Whilst devastating, focusing on the number of deaths and physical illnesses in the midst of this virus is too simplistic. It is focusing on the here, the now, and as a society already famed for its short-termist attitude, this isn’t enough. The impacts that this virus is having, and will continue to have, on people’s mental health is often difficult to identify, unquantifiable, and will inevitably have long-lasting and far-reaching impacts. Unfamiliar territory for our UK government, who have for so long underfunded mental health and focused on the physical, treating a symptom and failing to really see the mind and body as one.
As we descend into the certainty of at least another two weeks of lockdown, so much is still unknown. Another two weeks confined to the four walls of your home, with your family, housemates, or if you live alone, then another two weeks of your own bittersweet company. For those of us already accustomed to the overbearing arms of depression, anxiety, among others, we greet this familiar face with a sense of dread. For those of us lucky enough to have so far escaped its clutches, now might be the time to get acquainted.
I’ve seen many social media posts, articles, videos detailing coping methods and ‘ways to survive lockdown’. It’s not all doom and gloom. This pandemic has allowed us to slow down, in a world where we’re constantly going at a million miles an hour, to take time, breath, and be present. When confined to your home, that first step outside for your daily walk, run, cycle truly is a breath of fresh air. You can feel your consciousness expanding as you take in every sight, sound, smell, appreciating all that the natural outside world has to offer. We have been granted an opportunity to get creative, learn something new, work on a project we’ve always insisted that we’ve never had the time for, online yoga classes, live streamed gigs, weekly Zoom pub quizzes despite never before attending a quiz in a real-life pub… the list goes on. And even if you’ve done none of these things, that’s OK. If you’ve showered today, made yourself a bite to eat, then that’s an achievement in itself. What we do have is the solidarity that we are all in this together.

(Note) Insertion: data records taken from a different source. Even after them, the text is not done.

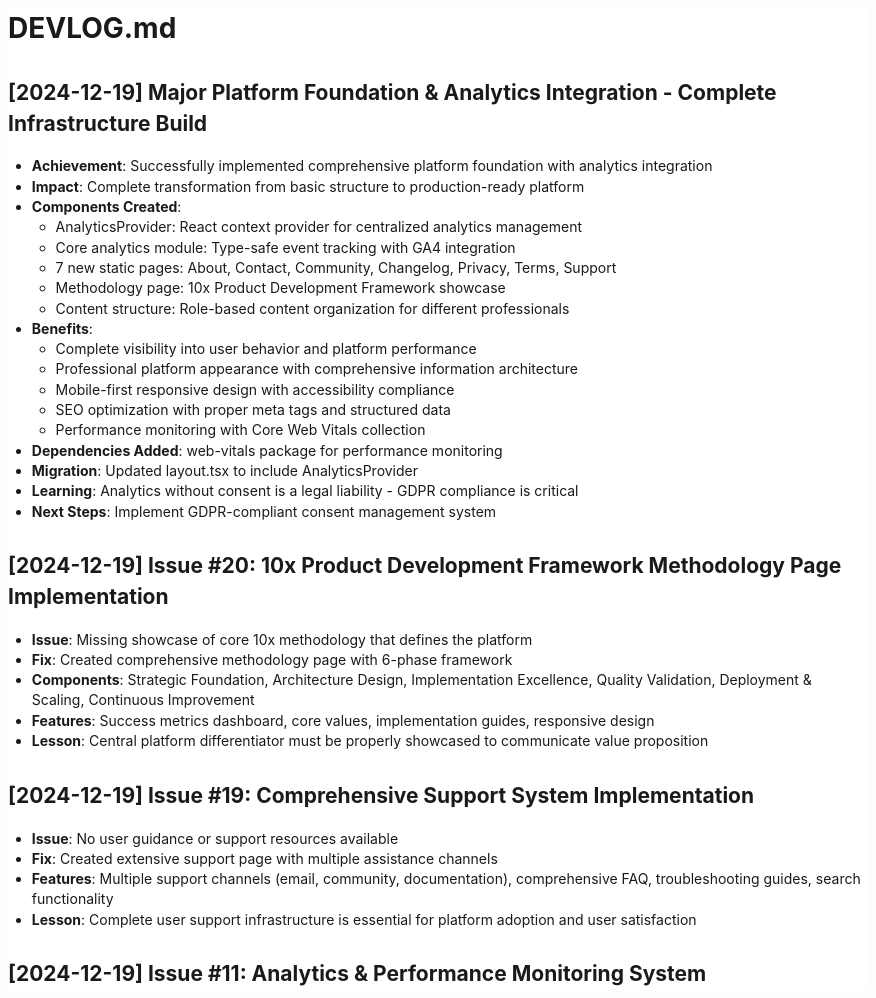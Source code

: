 # DEVLOG.md

## [2024-12-19] Major Platform Foundation & Analytics Integration - Complete Infrastructure Build

- **Achievement**: Successfully implemented comprehensive platform foundation with analytics integration
- **Impact**: Complete transformation from basic structure to production-ready platform
- **Components Created**:
  - AnalyticsProvider: React context provider for centralized analytics management
  - Core analytics module: Type-safe event tracking with GA4 integration
  - 7 new static pages: About, Contact, Community, Changelog, Privacy, Terms, Support
  - Methodology page: 10x Product Development Framework showcase
  - Content structure: Role-based content organization for different professionals
- **Benefits**:
  - Complete visibility into user behavior and platform performance
  - Professional platform appearance with comprehensive information architecture
  - Mobile-first responsive design with accessibility compliance
  - SEO optimization with proper meta tags and structured data
  - Performance monitoring with Core Web Vitals collection
- **Dependencies Added**: web-vitals package for performance monitoring
- **Migration**: Updated layout.tsx to include AnalyticsProvider
- **Learning**: Analytics without consent is a legal liability - GDPR compliance is critical
- **Next Steps**: Implement GDPR-compliant consent management system

## [2024-12-19] Issue #20: 10x Product Development Framework Methodology Page Implementation

- **Issue**: Missing showcase of core 10x methodology that defines the platform
- **Fix**: Created comprehensive methodology page with 6-phase framework
- **Components**: Strategic Foundation, Architecture Design, Implementation Excellence, Quality Validation, Deployment & Scaling, Continuous Improvement
- **Features**: Success metrics dashboard, core values, implementation guides, responsive design
- **Lesson**: Central platform differentiator must be properly showcased to communicate value proposition

## [2024-12-19] Issue #19: Comprehensive Support System Implementation

- **Issue**: No user guidance or support resources available
- **Fix**: Created extensive support page with multiple assistance channels
- **Features**: Multiple support channels (email, community, documentation), comprehensive FAQ, troubleshooting guides, search functionality
- **Lesson**: Complete user support infrastructure is essential for platform adoption and user satisfaction

## [2024-12-19] Issue #11: Analytics & Performance Monitoring System
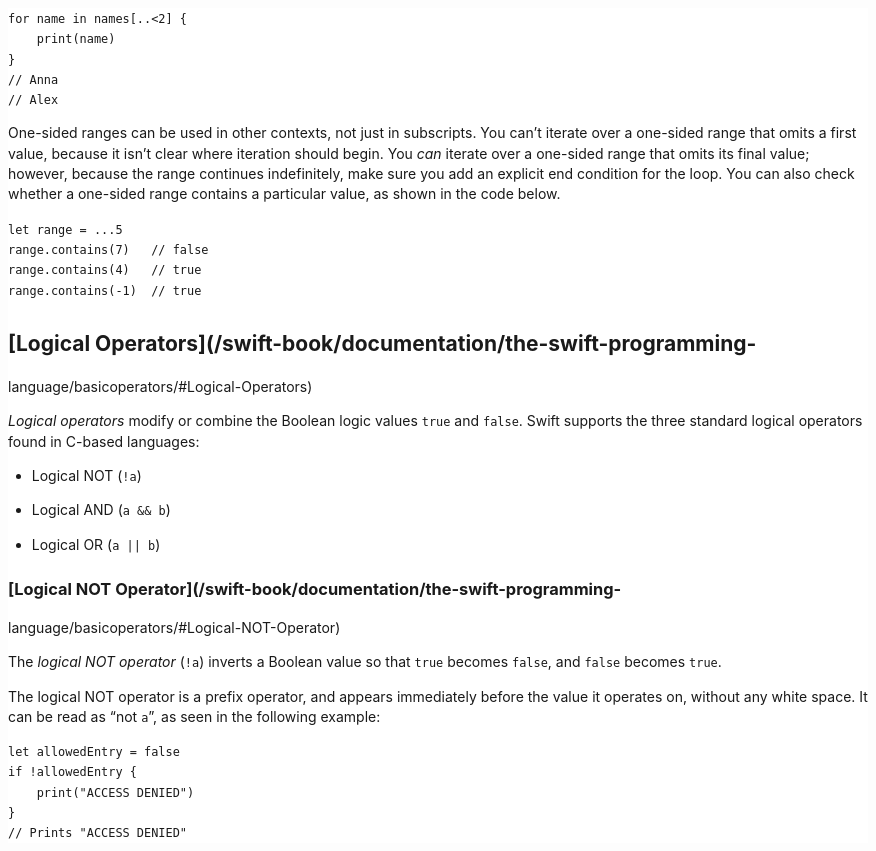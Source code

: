     
    
    for name in names[..<2] {
        print(name)
    }
    // Anna
    // Alex
    

One-sided ranges can be used in other contexts, not just in subscripts. You
can’t iterate over a one-sided range that omits a first value, because it
isn’t clear where iteration should begin. You _can_ iterate over a one-sided
range that omits its final value; however, because the range continues
indefinitely, make sure you add an explicit end condition for the loop. You
can also check whether a one-sided range contains a particular value, as shown
in the code below.

    
    
    let range = ...5
    range.contains(7)   // false
    range.contains(4)   // true
    range.contains(-1)  // true
    

## [Logical Operators](/swift-book/documentation/the-swift-programming-
language/basicoperators/#Logical-Operators)

 _Logical operators_ modify or combine the Boolean logic values `true` and
`false`. Swift supports the three standard logical operators found in C-based
languages:

  * Logical NOT (`!a`)

  * Logical AND (`a && b`)

  * Logical OR (`a || b`)

### [Logical NOT Operator](/swift-book/documentation/the-swift-programming-
language/basicoperators/#Logical-NOT-Operator)

The _logical NOT operator_ (`!a`) inverts a Boolean value so that `true`
becomes `false`, and `false` becomes `true`.

The logical NOT operator is a prefix operator, and appears immediately before
the value it operates on, without any white space. It can be read as “not
`a`”, as seen in the following example:

    
    
    let allowedEntry = false
    if !allowedEntry {
        print("ACCESS DENIED")
    }
    // Prints "ACCESS DENIED"
    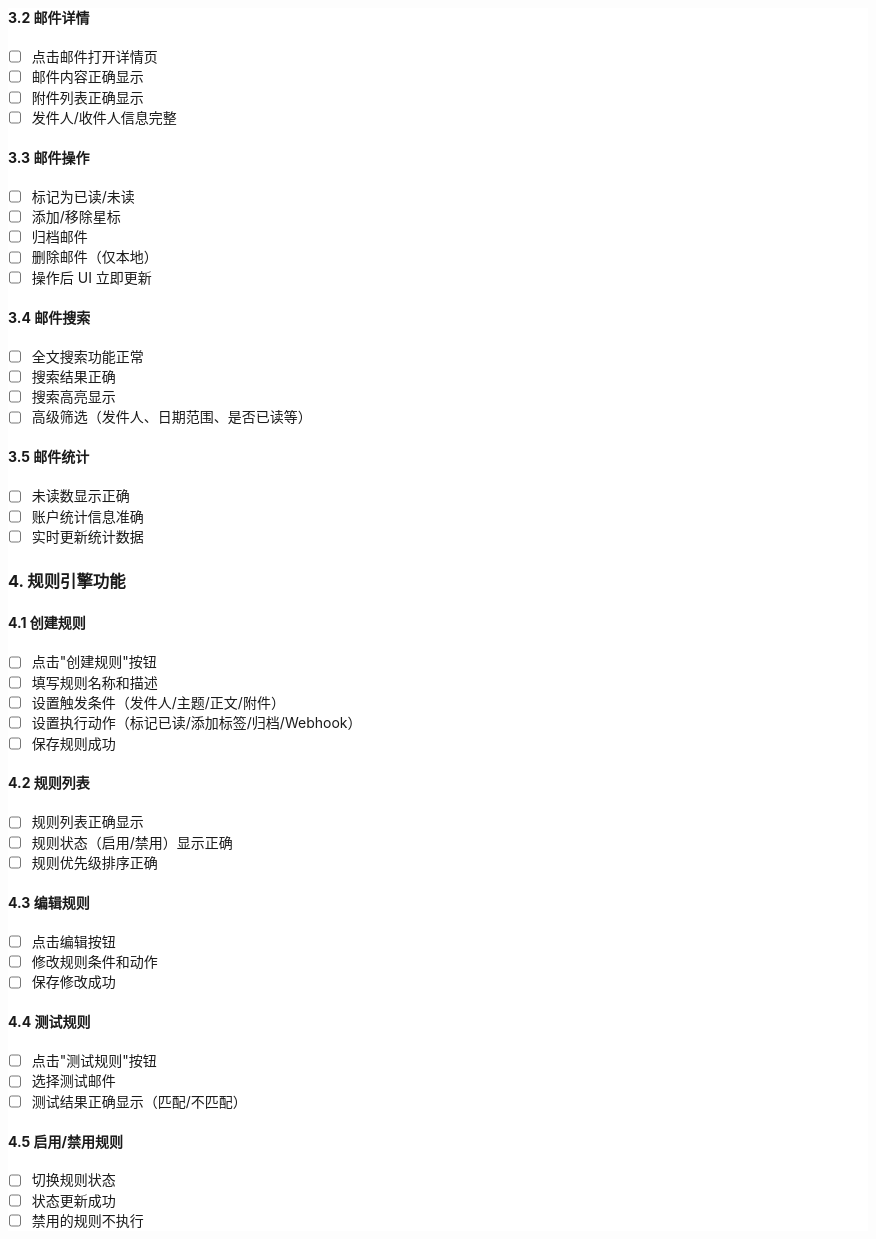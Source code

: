#### 3.2 邮件详情
- [ ] 点击邮件打开详情页
- [ ] 邮件内容正确显示
- [ ] 附件列表正确显示
- [ ] 发件人/收件人信息完整

#### 3.3 邮件操作
- [ ] 标记为已读/未读
- [ ] 添加/移除星标
- [ ] 归档邮件
- [ ] 删除邮件（仅本地）
- [ ] 操作后 UI 立即更新

#### 3.4 邮件搜索
- [ ] 全文搜索功能正常
- [ ] 搜索结果正确
- [ ] 搜索高亮显示
- [ ] 高级筛选（发件人、日期范围、是否已读等）

#### 3.5 邮件统计
- [ ] 未读数显示正确
- [ ] 账户统计信息准确
- [ ] 实时更新统计数据

### 4. 规则引擎功能

#### 4.1 创建规则
- [ ] 点击"创建规则"按钮
- [ ] 填写规则名称和描述
- [ ] 设置触发条件（发件人/主题/正文/附件）
- [ ] 设置执行动作（标记已读/添加标签/归档/Webhook）
- [ ] 保存规则成功

#### 4.2 规则列表
- [ ] 规则列表正确显示
- [ ] 规则状态（启用/禁用）显示正确
- [ ] 规则优先级排序正确

#### 4.3 编辑规则
- [ ] 点击编辑按钮
- [ ] 修改规则条件和动作
- [ ] 保存修改成功

#### 4.4 测试规则
- [ ] 点击"测试规则"按钮
- [ ] 选择测试邮件
- [ ] 测试结果正确显示（匹配/不匹配）

#### 4.5 启用/禁用规则
- [ ] 切换规则状态
- [ ] 状态更新成功
- [ ] 禁用的规则不执行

Potentially hard to imagine at this stage, but what happens when it’s all over? I say all over in reference to lockdown, as realistically it’s going to be a very long time before everything goes completely back to ‘normal’, if it ever does. Once we can be certain the virus has peaked, we start to see a downward trajectory, our NHS feels in a better position to cope and lockdown measures begin to ease off, what happens next? Likely, there will be a sharp rise in people reaching out for mental health support. And these problems will take longer to identify, work through and solve, costing our society not only in money, but more importantly, our overall wellbeing and happiness. Why is this being ignored? It’s unsatisfactory to say that mental health is fixable, whereas death is final. Yes, while mental health might be curable, or manageable at least, is the prolonged psychological (and as a result, likely physical) suffering of many not equitable to the deaths of a few?
This is not a ‘later’ problem. This is here. This is now. We need to start thinking about how lockdown is negatively impacting people’s mental health, and the cost of upholding these strict restrictions both today and tomorrow. I think it’s safe to say that all of us are psychologically affected, to varying degrees of course.
Arguably the first point of call will be medication, psychotherapy, and a whole host of ‘tips and tricks’ on coping. But as we’re all aware by now, everyone is different and will respond differently to these supposed ‘cures’. Alternative options for treatment have been explored in the mental health sphere recently, with CBD gaining in popularity as scientific research demonstrates the positive impact it can have on anxiety, depression and other mental health illnesses, in addition to alleviating the more physical, like chronic pain and cancer. In the wake of this pandemic, Mind Medicine Australia has called for the use of MDMA and psilocybin, found in magic mushrooms, to be included as part of the Australian government’s mental health support strategy. Might further exploration into this space be a plausible step forward?
There is a light at the end of the tunnel. We will get through this, whilst some of us may leave more scarred than when we entered. When the UK government and health ministers are formulating plans, assessing hospital admissions, death rates, impact on the economy, what should always be in the forefront of their minds is mental health. We need to start thinking about both the physical and mental health costs of Covid-19 when making any decisions. We are not just our physical bodies.